In this post we will take a look at some of the top features in the newest edition of ASP.net.
ASP.NET Core on Multiple Platforms
ASP.NET and the .NET framework are targeted towards the Windows platform. On the other hand, ASP.NET Core is developed to support multiple platforms including Windows, Mac, and Linux. ASP.NET Core is a part of .NET Core—a new modular framework that supports multiple platforms. This also means that, unlike ASP.NET web applications, primarily run under IIS, the ASP.NET Core applications can run under non-IIS Web servers. Figure 1 shows the role of the .NET Core and ASP.NET Core.
Role of Project.json
ASP.NET Core uses a special file Project.json for storing all the project-level configuration information. Project.config can store many configuration settings, such as references to NuGet packages used in the project and target frameworks.
In ASP.NET MVC 5, you used HTML helpers such as BeginForm(), LabelFor(), and TextBoxFor() to render forms and form fields. You can continue to use HTML helpers in ASP.NET Core, also. But there is a better alternative: Tag Helpers. Tag helpers take the form of standard HTML tags with certain special asp-* attributes added to them
In MVC 5, you used partial views as a means to reuse markup and code. ASP.NET Core introduces View Components—a more powerful and flexible alternative. A view component consists of a class typically inherited from ViewComponent base class and a view file containing the required markup. This programming model is quite similar to the one used by controllers and views. It allows you to separate code and markup from each other—code in the view component class and markup in a view. Once created, you can use a view component on a view by using the @Component.Invoke() method.

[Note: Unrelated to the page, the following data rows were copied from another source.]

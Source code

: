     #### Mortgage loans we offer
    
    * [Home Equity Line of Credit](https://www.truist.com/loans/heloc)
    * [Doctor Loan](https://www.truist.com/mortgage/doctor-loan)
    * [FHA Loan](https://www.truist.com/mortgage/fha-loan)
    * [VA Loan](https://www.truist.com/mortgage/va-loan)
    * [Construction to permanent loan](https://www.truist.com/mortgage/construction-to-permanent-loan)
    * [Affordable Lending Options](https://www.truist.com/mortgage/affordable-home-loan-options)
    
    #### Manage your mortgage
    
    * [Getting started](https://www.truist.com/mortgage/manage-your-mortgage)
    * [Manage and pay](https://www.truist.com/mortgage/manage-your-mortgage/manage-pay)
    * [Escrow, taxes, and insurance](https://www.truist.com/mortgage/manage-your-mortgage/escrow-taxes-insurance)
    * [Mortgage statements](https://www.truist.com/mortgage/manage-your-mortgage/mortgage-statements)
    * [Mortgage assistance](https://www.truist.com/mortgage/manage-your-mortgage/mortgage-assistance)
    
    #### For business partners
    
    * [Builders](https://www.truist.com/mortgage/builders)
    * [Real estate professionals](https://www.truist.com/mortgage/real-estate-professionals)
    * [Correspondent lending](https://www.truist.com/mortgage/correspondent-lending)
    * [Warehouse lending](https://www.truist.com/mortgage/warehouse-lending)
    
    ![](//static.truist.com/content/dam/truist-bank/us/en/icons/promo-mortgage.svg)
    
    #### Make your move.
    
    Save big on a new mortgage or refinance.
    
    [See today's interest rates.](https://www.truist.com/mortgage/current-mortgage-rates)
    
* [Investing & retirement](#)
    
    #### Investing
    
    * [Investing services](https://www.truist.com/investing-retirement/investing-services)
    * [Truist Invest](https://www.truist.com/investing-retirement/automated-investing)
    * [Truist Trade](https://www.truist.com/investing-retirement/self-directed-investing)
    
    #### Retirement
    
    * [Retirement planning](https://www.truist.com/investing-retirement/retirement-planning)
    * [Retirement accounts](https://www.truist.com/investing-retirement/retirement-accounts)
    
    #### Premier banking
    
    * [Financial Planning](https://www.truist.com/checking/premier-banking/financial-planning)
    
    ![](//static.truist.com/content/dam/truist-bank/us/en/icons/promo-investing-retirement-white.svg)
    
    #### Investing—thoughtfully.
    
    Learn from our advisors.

Single Programming Model for MVC and Web API
In MVC 5, controllers inherit from the System.Web.Mvc.Controller base class. And, Web API 2 controllers inherit from System.Web.Http.ApiController. In ASP.NET Core, both of these frameworks are merged into a single framework. Thus, under ASP.NET Core, an MVC controller and Web API controller both inherit from Microsoft.AspNet.Mvc.Controller base class. You then can configure aspects such as HTTP verb mapping and the routing of the controllers as desired.